───── Data records ─────

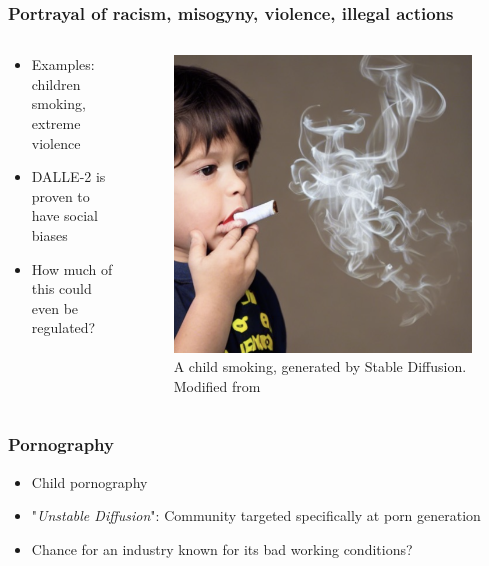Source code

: \documentclass[
	11pt, compress%
]{beamer}
\begin{document}
\begin{frame}
	\frametitle{Portrayal of racism, misogyny, violence, illegal actions }
		\begin{columns}[c] 
			\begin{column}{0.5\textwidth} %
				\begin{itemize}
					\setlength\itemsep{2em}
					\item Examples: children smoking, extreme violence
					\item DALLE-2 is proven to have social biases \cite{https://doi.org/10.48550/arxiv.2202.04053}
					\item How much of this could even be regulated?
				\end{itemize}
			\end{column}
			\begin{column}{0.5\textwidth} %
				\begin{figure}
					\includegraphics[width=0.5\linewidth]{Images/Ensuring Visual Commonsense Morality for Text-to-Image Generation_kid smoking.png}
					\caption{\tiny A child smoking, generated by Stable Diffusion. Modified from \cite{https://doi.org/10.48550/arxiv.2212.03507}}
				\end{figure}
			\end{column}
		\end{columns}
\end{frame}




\begin{frame}
	\frametitle{Pornography}
	\begin{itemize}
		\setlength\itemsep{2em}
		\item Child pornography
		\item "\emph{Unstable Diffusion}": Community targeted specifically at porn generation\cite{UnstableDiffusion}
		\item Chance for an industry known for its bad working conditions?
	\end{itemize}
\end{frame}
\end{document}
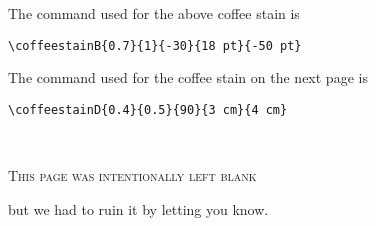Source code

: \documentclass[a4paper, 11pt, BCOR = 0 pt, oneside, english]{scrartcl}
\begin{document}
\vfill{}

\begin{tcolorbox}
  The command used for the above coffee stain is

  \verb|\coffeestainB{0.7}{1}{-30}{18 pt}{-50 pt}|
\end{tcolorbox}

\begin{tcolorbox}
  The command used for the coffee stain on the next page is

  \verb|\coffeestainD{0.4}{0.5}{90}{3 cm}{4 cm}|
\end{tcolorbox}

\newpage{}
\pagestyle{empty}
~\\

\label{stainD}

\vfill{}
\begin{center}
\textsc{This page was intentionally left blank}

but we had to ruin it by letting you know.
\end{center}

\vfill{}
\end{document}
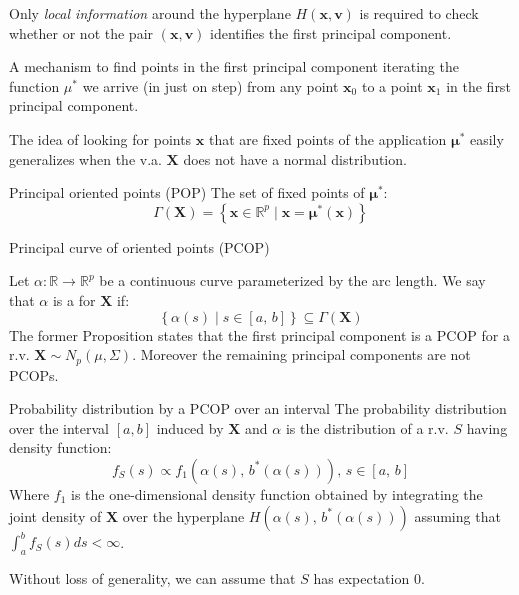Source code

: Only \emph{local information} around the hyperplane $H(\boldsymbol x, \boldsymbol v)$ is required
to check whether or not the pair $(\boldsymbol x, \boldsymbol v)$ identifies the first principal
component.

A mechanism to find points in the first principal component iterating the function
$\mu^*$ we arrive (in just on step) from any point
$\boldsymbol x_0$ to a point $\boldsymbol x_1$ in the first principal component.

The idea of looking for points $\boldsymbol x$ that are fixed points of the application
$\boldsymbol \mu^*$ easily generalizes when the v.a. $\boldsymbol X$ does not have a normal
distribution.

\begin{definition}{Principal oriented points (POP)}{}
	The set of fixed points of $\boldsymbol \mu^*$:
	\begin{equation*}
		\Gamma(\boldsymbol X) = \left\{
		\boldsymbol x \in \mathds{R}^p \mid \boldsymbol x = \boldsymbol \mu^*(\boldsymbol x)
		\right\}
	\end{equation*}
\end{definition}

\begin{definition}{Principal curve of oriented points (PCOP)}{}

	Let $\alpha : \mathds{R} \to \mathds{R}^p$ be a continuous curve parameterized by the arc length.
	We say that $\alpha$ is a  for $\boldsymbol X$ if:
	\begin{equation*}
		\left\{
		\alpha(s) \mid s \in [a,\, b]
		\right\} \subseteq \Gamma(\boldsymbol X)
	\end{equation*}
	\tcblower
	The former Proposition states that the first principal component is a PCOP
	for a r.v. $\boldsymbol X \sim N_p(\mu, \Sigma)$. Moreover the remaining principal
	components are not PCOPs.
\end{definition}

\begin{definition}{Probability distribution by a PCOP over an interval}{}
	The probability distribution over the interval $[a, b]$ induced by $\boldsymbol X$ and $\alpha$
	is the distribution of a r.v. $S$ having density function:
	\begin{equation*}
		f_S(s) \propto f_1(\alpha(s),\, b^*(\alpha(s))),\,s\in[a,\, b]
	\end{equation*}
	\tcblower
	Where $f_1$ is the one-dimensional density function obtained by integrating
	the joint density of $\boldsymbol X$ over the hyperplane $H(\alpha(s),\, b^*(\alpha(s)))$
	assuming that $\int_a^b f_S(s) ds < \infty$.

	Without loss of generality, we can assume that $S$ has expectation 0.
\end{definition}


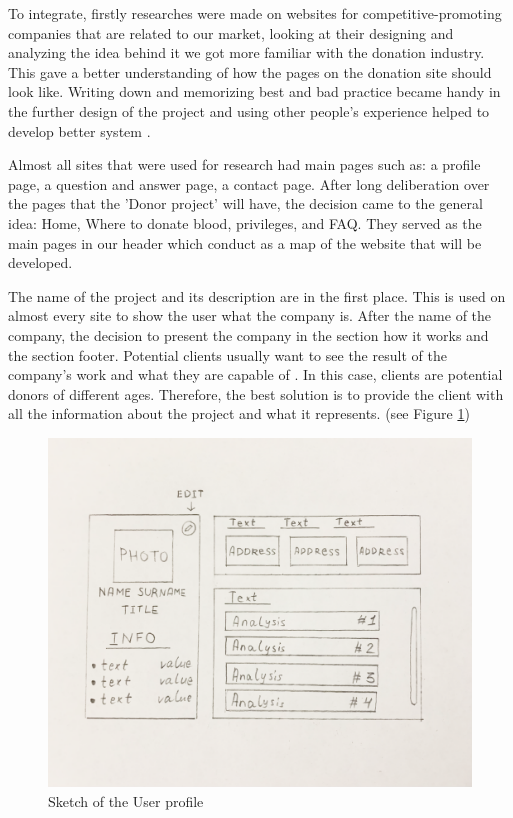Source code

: To integrate, firstly researches were made on websites for competitive-promoting companies that are related to our market, looking at their designing and analyzing the idea behind it we got  more familiar with the donation industry. This gave a better understanding of how the pages on the donation site should look like. Writing down and memorizing best and bad practice became handy in the further design of the project and using other people's experience helped to develop better system \cite{martinez}. 
\par
Almost all sites that were used for research had main pages such as: a profile page, a question and answer page, a contact page.
After long deliberation over the pages that the 'Donor project' will have, the decision came to the general idea: Home, Where to donate blood, privileges, and FAQ. They served as the main pages in our header which conduct as a map of the website that will be developed.
\par
The name of the project and its description are in the first place. This is used on almost every site to show the user what the company is.
After the name of the company, the decision to present the company in the section how it works and the section footer.
Potential clients usually want to see the result of the company's work and what they are capable of \cite{martinez}. In this case, clients are potential donors of different ages. Therefore, the best solution is to provide the client with all the information about the project and what it represents. (see Figure \ref{fig:profilesketch})
\begin{figure}[h]
    \centering
    \includegraphics[scale=0.2]{figures/2.png}
    \caption{Sketch of the User profile}
    \label{fig:profilesketch}
\end{figure}
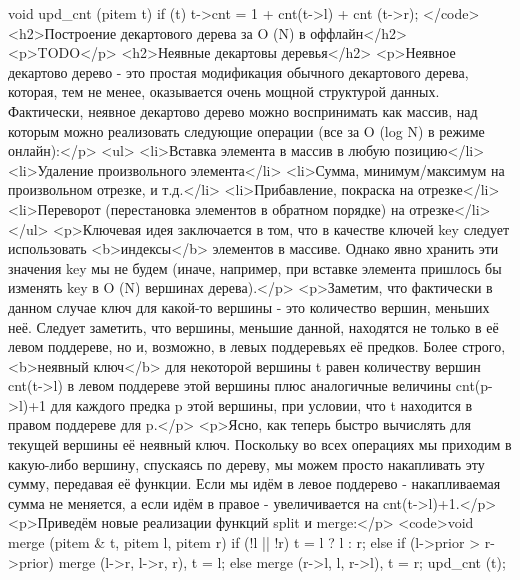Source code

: void upd_cnt (pitem t) {
	if (t)
		t->cnt = 1 + cnt(t->l) + cnt (t->r);
}</code>
<h2>Построение декартового дерева за O (N) в оффлайн</h2>
<p>TODO</p>
<h2>Неявные декартовы деревья</h2>
<p>Неявное декартово дерево - это простая модификация обычного декартового дерева, которая, тем не менее, оказывается очень мощной структурой данных. Фактически, неявное декартово дерево можно воспринимать как массив, над которым можно реализовать следующие операции (все за O (log N) в режиме онлайн):</p>
<ul>
<li>Вставка элемента в массив в любую позицию</li>
<li>Удаление произвольного элемента</li>
<li>Сумма, минимум/максимум на произвольном отрезке, и т.д.</li>
<li>Прибавление, покраска на отрезке</li>
<li>Переворот (перестановка элементов в обратном порядке) на отрезке</li>
</ul>
<p>Ключевая идея заключается в том, что в качестве ключей key следует использовать <b>индексы</b> элементов в массиве. Однако явно хранить эти значения key мы не будем (иначе, например, при вставке элемента пришлось бы изменять key в O (N) вершинах дерева).</p>
<p>Заметим, что фактически в данном случае ключ для какой-то вершины - это количество вершин, меньших неё. Следует заметить, что вершины, меньшие данной, находятся не только в её левом поддереве, но и, возможно, в левых поддеревьях её предков. Более строго, <b>неявный ключ</b> для некоторой вершины t равен количеству вершин cnt(t->l) в левом поддереве этой вершины плюс аналогичные величины cnt(p->l)+1 для каждого предка p этой вершины, при условии, что t находится в правом поддереве для p.</p>
<p>Ясно, как теперь быстро вычислять для текущей вершины её неявный ключ. Поскольку во всех операциях мы приходим в какую-либо вершину, спускаясь по дереву, мы можем просто накапливать эту сумму, передавая её функции. Если мы идём в левое поддерево - накапливаемая сумма не меняется, а если идём в правое - увеличивается на cnt(t->l)+1.</p>
<p>Приведём новые реализации функций split и merge:</p>
<code>void merge (pitem & t, pitem l, pitem r) {
	if (!l || !r)
		t = l ? l : r;
	else if (l->prior > r->prior)
		merge (l->r, l->r, r),  t = l;
	else
		merge (r->l, l, r->l),  t = r;
	upd_cnt (t);
}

─────

> Aim of the task: Copy from the entries above each line in which the string "Gamma" can be found.

> Task answer:
		\Gamma(\boldsymbol X) = \left\{
		\right\} \subseteq \Gamma(\boldsymbol X)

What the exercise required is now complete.